Implementing Product Deduplication When Importing From Multiple Sources
Deduplication is the most complex part of multi-supplier imports. Suppliers describe the same product differently: different SKUs, different names, different barcodes, or none at all. A naive "compare by name" approach produces 30–40% false positives and misses an equal number of real duplicates.
Duplicate Identification Strategies
Deduplication is structured sequentially: hard matches first, then fuzzy.
1. Exact match by GTIN/EAN/UPC
2. Exact match by manufacturer part number (MPN) + brand
3. Normalized name + brand
4. Fuzzy text match
5. Manual linking via interface
Each subsequent level is less reliable and requires verification or a confident threshold.
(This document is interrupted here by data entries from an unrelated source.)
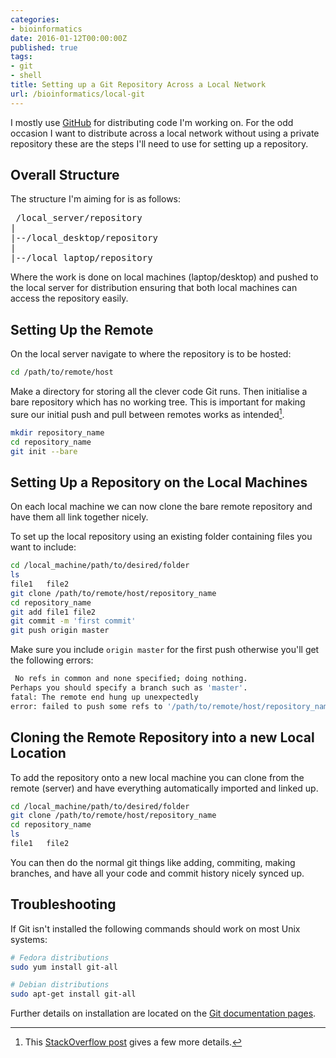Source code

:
 ```yaml
---
categories:
- bioinformatics
date: 2016-01-12T00:00:00Z
published: true
tags:
- git
- shell
title: Setting up a Git Repository Across a Local Network
url: /bioinformatics/local-git
---
```


I mostly use [GitHub](https://github.com) for distributing code I'm working on. For the odd occasion I want to distribute across a local network without using a private repository these are the steps I'll need to use for setting up a repository.

## Overall Structure

The structure I'm aiming for is as follows:

<pre>
 /local_server/repository
|
|--/local_desktop/repository
|
|--/local_laptop/repository
</pre>

Where the work is done on local machines (laptop/desktop) and pushed to the local server for distribution ensuring that both local machines can access the repository easily.

## Setting Up the Remote

On the local server navigate to where the repository is to be hosted:

```bash
cd /path/to/remote/host
```

Make a directory for storing all the clever code Git runs. Then initialise a bare repository which has no working tree. This is important for making sure our initial push and pull between remotes works as intended[^1].

```bash
mkdir repository_name
cd repository_name
git init --bare
```

## Setting Up a Repository on the Local Machines

On each local machine we can now clone the bare remote repository and have them all link together nicely.

To set up the local repository using an existing folder containing files you want to include:

```bash
cd /local_machine/path/to/desired/folder
ls
file1	file2
git clone /path/to/remote/host/repository_name
cd repository_name
git add file1 file2
git commit -m 'first commit'
git push origin master
```

Make sure you include `origin master` for the first push otherwise you'll get the following errors:

```bash
 No refs in common and none specified; doing nothing.
Perhaps you should specify a branch such as 'master'.
fatal: The remote end hung up unexpectedly
error: failed to push some refs to '/path/to/remote/host/repository_name'
```

## Cloning the Remote Repository into a new Local Location

To add the repository onto a new local machine you can clone from the remote (server) and have everything automatically imported and linked up.

```bash
cd /local_machine/path/to/desired/folder
git clone /path/to/remote/host/repository_name
cd repository_name
ls
file1	file2
```

You can then do the normal git things like adding, commiting, making branches, and have all your code and commit history nicely synced up.


## Troubleshooting

If Git isn't installed the following commands should work on most Unix systems:

```bash
# Fedora distributions
sudo yum install git-all

# Debian distributions
sudo apt-get install git-all
```

Further details on installation are located on the [Git documentation pages](https://git-scm.com/book/en/v2/Getting-Started-Installing-Git/).

[^1]: This [StackOverflow post](http://stackoverflow.com/questions/7632454/how-do-you-use-git-bare-init-repository) gives a few more details.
Data Normalization Before Comparison
Data must be standardized before comparison:
class ProductNormalizer
{
public function normalizeName(string $name): string
{
$name = mb_strtolower($name);
$name = preg_replace('/\s+/', ' ', $name);
$name = trim($name);
// Remove units in parentheses: "Cable (1m)" → "Cable 1m"
$name = preg_replace('/\((\d+\s*[а-яa-z]+)\)/u', '$1', $name);
// Normalize numeric values: "64 GB" → "64gb"
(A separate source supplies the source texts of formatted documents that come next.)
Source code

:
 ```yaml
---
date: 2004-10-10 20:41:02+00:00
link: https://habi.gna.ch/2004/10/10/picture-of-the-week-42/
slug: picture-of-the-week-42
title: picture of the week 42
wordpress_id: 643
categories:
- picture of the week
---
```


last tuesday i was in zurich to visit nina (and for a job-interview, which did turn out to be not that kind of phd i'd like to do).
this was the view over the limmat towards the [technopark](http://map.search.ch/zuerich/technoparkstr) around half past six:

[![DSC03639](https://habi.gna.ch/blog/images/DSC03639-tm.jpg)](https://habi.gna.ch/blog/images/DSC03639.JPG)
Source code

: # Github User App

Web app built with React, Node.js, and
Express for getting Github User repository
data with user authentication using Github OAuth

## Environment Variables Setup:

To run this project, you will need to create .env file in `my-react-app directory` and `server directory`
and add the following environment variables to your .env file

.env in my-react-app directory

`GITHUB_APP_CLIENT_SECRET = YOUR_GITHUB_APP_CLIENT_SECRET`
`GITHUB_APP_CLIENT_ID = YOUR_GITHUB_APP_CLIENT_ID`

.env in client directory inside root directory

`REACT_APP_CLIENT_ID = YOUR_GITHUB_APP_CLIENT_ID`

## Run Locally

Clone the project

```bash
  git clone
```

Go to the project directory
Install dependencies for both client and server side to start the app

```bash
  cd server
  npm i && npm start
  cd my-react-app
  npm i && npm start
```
$name = preg_replace('/(\d+)\s*(gb|tb|mb|мб|гб|тб)/ui', '$1$2', $name);
$name = preg_replace('/(\d+)\s*(мгц|ghz|mhz)/ui', '$1$2', $name);
// Stop words for tech products
$stopWords = ['новый', 'оригинал', 'original', 'retail', 'box', 'версия'];
foreach ($stopWords as $word) {
$name = preg_replace('/\b' . preg_quote($word, '/') . '\b/ui', '', $name);
}
return trim(preg_replace('/\s+/', ' ', $name));
}
public function normalizeBarcode(string $barcode): string
{
// Convert to EAN-13: remove leading zeros, pad to 13 characters
$barcode = preg_replace('/\D/', '', $barcode);
$barcode = ltrim($barcode, '0');
return str_pad($barcode, 13, '0', STR_PAD_LEFT);
}
public function normalizeBrand(string $brand): string
{
$map = [
'самсунг' => 'samsung',
'сяоми' => 'xiaomi',
'эппл' => 'apple',
'lg' => 'lg',
'l.g.' => 'lg',
];
$key = mb_strtolower(trim($brand));
return $map[$key] ?? $key;
}
}
Fingerprint Approach
Instead of comparing on the fly, compute a "fingerprint" during import and compare fingerprints:
class ProductFingerprint
{
public function __construct(private ProductNormalizer $normalizer) {}
public function compute(SupplierProductDTO $dto): array
{
$prints = [];
// Fingerprint 1: barcode (most reliable)
if ($dto->barcode) {
$prints['barcode'] = 'bc:' . $this->normalizer->normalizeBarcode($dto->barcode);
}
// Fingerprint 2: SKU + brand
if ($dto->sku && $dto->brand) {
$prints['sku_brand'] = 'sb:' . $this->normalizer->normalizeBrand($dto->brand)
. ':' . mb_strtolower(trim($dto->sku));
}
// Fingerprint 3: normalized name + brand
if ($dto->brand) {
$prints['name_brand'] = 'nb:' . $this->normalizer->normalizeBrand($dto->brand)
. ':' . $this->normalizer->normalizeName($dto->name);
}
return $prints;
}
}
Fingerprints table:
CREATE TABLE product_fingerprints (
id BIGSERIAL PRIMARY KEY,
product_id BIGINT REFERENCES products(id) ON DELETE CASCADE,
type VARCHAR(20) NOT NULL, -- 'barcode', 'sku_brand', 'name_brand'
value VARCHAR(500) NOT NULL,
UNIQUE(type, value)
);
CREATE INDEX idx_fingerprints_value ON product_fingerprints(value);
Deduplication Algorithm During Import
class DeduplicationService
{
public function findOrCreateProduct(SupplierProductDTO $dto): Product
{
$prints = $this->fingerprint->compute($dto);
// Search by fingerprints in order of reliability
foreach (['barcode', 'sku_brand', 'name_brand'] as $type) {
if (!isset($prints[$type])) continue;
$existing = ProductFingerprint::where('type', $type)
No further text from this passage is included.